Destined to become one of the largest ocean liners in the world, the ‘Global Dream’ will have the chance to set sail after Asian shipyard MV Werften filed for bankruptcy last month.
If no buyers step in, thousands of shipyard jobs are at risk and the local economy could be hit hard.
“We are the classic victims of the coronavirus,” said Carsten Haake, CEO of MV Werften.
The declaration of bankruptcy meant the cessation of construction work on the ship, which would have become one of the first ships capable of accommodating up to 10,000 passengers and crew.
The fate of the MV Werften was decided thousands of miles from Asia, at the offices of Genting HK, owner of the shipyard and operator of Dream Cruises.
Specializing in tourism and casinos, the company went bankrupt due to travel disruption caused by the pandemic and the decision of its Malaysian parent company, Genting, to abandon it.
Without sufficient financial guarantees, the German state, which had agreed to support the shipyard, withdrew.
Since then, the 342-meter-long cruise ship, slightly taller than the Eiffel Tower and adorned with a freakish cartoon mural of astronauts and mermaids, has been waiting for a saviour.

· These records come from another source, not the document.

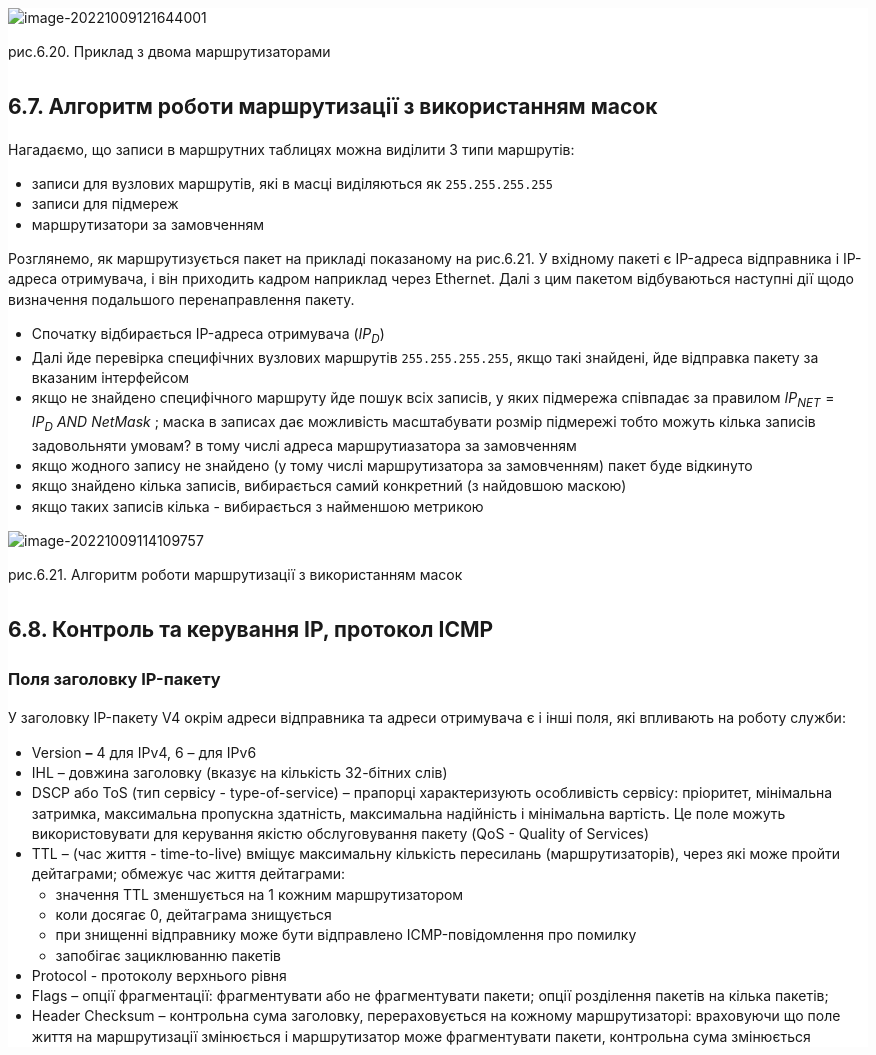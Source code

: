 ![image-20221009121644001](E:\san\AKIT\ДИСЦИП\КомпМережі\gitver\lec\media\image-20221009121644001.png)

рис.6.20. Приклад з двома маршрутизаторами

## 6.7. Алгоритм роботи маршрутизації з використанням масок

Нагадаємо, що записи в маршрутних таблицях можна виділити 3 типи маршрутів:

- записи для вузлових маршрутів, які в масці виділяються як `255.255.255.255`
- записи для підмереж
- маршрутизатори за замовченням 

Розглянемо, як маршрутизується пакет на прикладі показаному на рис.6.21. У вхідному пакеті є IP-адреса відправника і IP-адреса отримувача, і він приходить кадром наприклад через Ethernet. Далі з цим пакетом відбуваються наступні дії щодо визначення подальшого перенаправлення пакету.

- Спочатку відбирається IP-адреса отримувача ($IP_D$) 
- Далі йде перевірка специфічних вузлових маршрутів  `255.255.255.255`, якщо такі знайдені, йде відправка пакету за вказаним інтерфейсом
- якщо не знайдено специфічного маршруту йде пошук всіх записів, у яких підмережа співпадає за правилом $IP_{NET} = IP_D \ AND \  NetMask$ ; маска в записах дає можливість масштабувати розмір підмережі тобто можуть кілька записів задовольняти умовам? в тому числі адреса маршрутиазатора за замовченням     
- якщо жодного запису не знайдено (у тому числі маршрутизатора за замовченням) пакет буде відкинуто
- якщо знайдено кілька записів, вибирається самий конкретний (з найдовшою маскою)
- якщо таких записів кілька - вибирається з найменшою метрикою 

![image-20221009114109757](media/image-20221009114109757.png)

рис.6.21. Алгоритм роботи маршрутизації з використанням масок



## 6.8. Контроль та керування IP, протокол ICMP

### Поля заголовку IP-пакету

У заголовку IP-пакету V4 окрім адреси відправника та адреси отримувача є і інші поля, які впливають на роботу служби:

- Version **–** 4 для IPv4, 6 – для IPv6
- IHL – довжина заголовку (вказує на кількість 32-бітних слів)
- DSCP або ToS (тип сервісу - type-of-service) – прапорці характеризують особливість сервісу: пріоритет, мінімальна затримка, максимальна пропускна здатність, максимальна надійність і мінімальна вартість. Це поле можуть використовувати для керування якістю обслуговування пакету (QoS - Quality of Services) 
- TTL – (час життя - time-to-live) вміщує максимальну кількість пересилань (маршрутизаторів), через які може пройти дейтаграми; обмежує час життя дейтаграми:
  - значення TTL зменшується на 1 кожним маршрутизатором
  - коли досягає 0, дейтаграма знищується
  - при знищенні відправнику може бути відправлено ICMP-повідомлення про помилку
  - запобігає зациклюванню пакетів 
- Protocol - протоколу верхнього рівня
- Flags – опції фрагментації: фрагментувати або не фрагментувати пакети; опції розділення пакетів на кілька пакетів; 
- Header Checksum – контрольна сума заголовку, перераховується на кожному маршрутизаторі: враховуючи що поле життя на маршрутизації змінюється і маршрутизатор може фрагментувати пакети, контрольна сума змінюється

The project, with an estimated cost of 1.5 billion euros ($1.7 billion), is “75% complete”, according to the shipyard’s management. But it takes 600 million euros to move forward.

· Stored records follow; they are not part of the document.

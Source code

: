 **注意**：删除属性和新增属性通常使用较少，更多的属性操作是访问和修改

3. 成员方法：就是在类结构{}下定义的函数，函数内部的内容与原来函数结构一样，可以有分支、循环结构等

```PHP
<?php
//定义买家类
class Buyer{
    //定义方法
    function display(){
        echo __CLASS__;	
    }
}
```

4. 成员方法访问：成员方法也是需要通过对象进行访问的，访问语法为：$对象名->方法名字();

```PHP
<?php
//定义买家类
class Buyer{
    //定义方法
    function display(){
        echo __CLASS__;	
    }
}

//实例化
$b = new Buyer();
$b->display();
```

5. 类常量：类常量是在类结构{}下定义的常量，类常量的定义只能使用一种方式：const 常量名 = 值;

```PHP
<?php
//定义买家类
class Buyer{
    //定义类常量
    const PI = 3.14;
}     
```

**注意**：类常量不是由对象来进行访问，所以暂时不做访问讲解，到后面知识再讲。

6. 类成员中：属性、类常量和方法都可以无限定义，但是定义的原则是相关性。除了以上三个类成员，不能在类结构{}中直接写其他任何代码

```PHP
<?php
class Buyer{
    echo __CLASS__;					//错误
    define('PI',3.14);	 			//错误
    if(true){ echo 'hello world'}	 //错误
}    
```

As the ship waits, uncertainty grips the 2,000 employees at the MV Werften docks in Stralsund, Rostock and Wismar, just across the coast from Mecklenburg-Western Pomerania in what was once Germany from ballast.
Christoph Morgen has been appointed legal administrator of the company with a single objective: “to find a buyer for the Global Dream”.
The ship was designed when the cruise industry was booming, but demand for vacations at sea has been affected by the pandemic.
Even though “some investors have shown interest,” Morgen said, getting a good deal on such a giant ship is tough, especially while the coronavirus is still around.
The administrators are on track for March 1, their deadline to find a viable solution.
The situation is also being closely watched by local government figures for whom the collapse was a “shock, as it was for the whole city”, the social-democratic mayor of Wismar, Thomas Beyer, told AFP.
“Many families depend on the establishment, generations have worked there,” he added.
The shipyards are intimately linked to the history of the city. Built after the Second World War, they were first used for a service Soviet ships, before being enlarged in the 1950s.
industry led to massive layoffs “>The fall of the Berlin Wall and the collapse of East German industry led to massive layoffs.
Privatized in the 1990s, the shipyards have since had a series of German and foreign owners, but have survived the economic vagaries so far.
Wismar is no more
In the central square of Wismar, surrounded by the colorful buildings typical of Hanseatic cities, Heike Reimann, 67, worries about the impact the disappearance of the flagship industry could have on the city.
“Wismar, without its shipyard, is not Wismar,” said Reimann, whose husband, Siegfried, worked on the docks for 10 years.
If no buyer comes forward, the sites will have to be converted into hydrogen or offshore wind production sites, symbols of the country’s energy transition, said administrator Morgen.
The idea appeals to some residents.
“Is it really a good idea to keep building big ships with global warming? said Christian Buenge, 63.
But the switch to green power would spell disaster for local workers, the unions said.
“For a different project, different employees with different skills will be needed,” said Henning Groskreutz of the IG Metall union.
The mayor’s office is equally cold to the idea.
“We have to keep our maritime industries, it’s part of who we are,” Mayor Beyer said.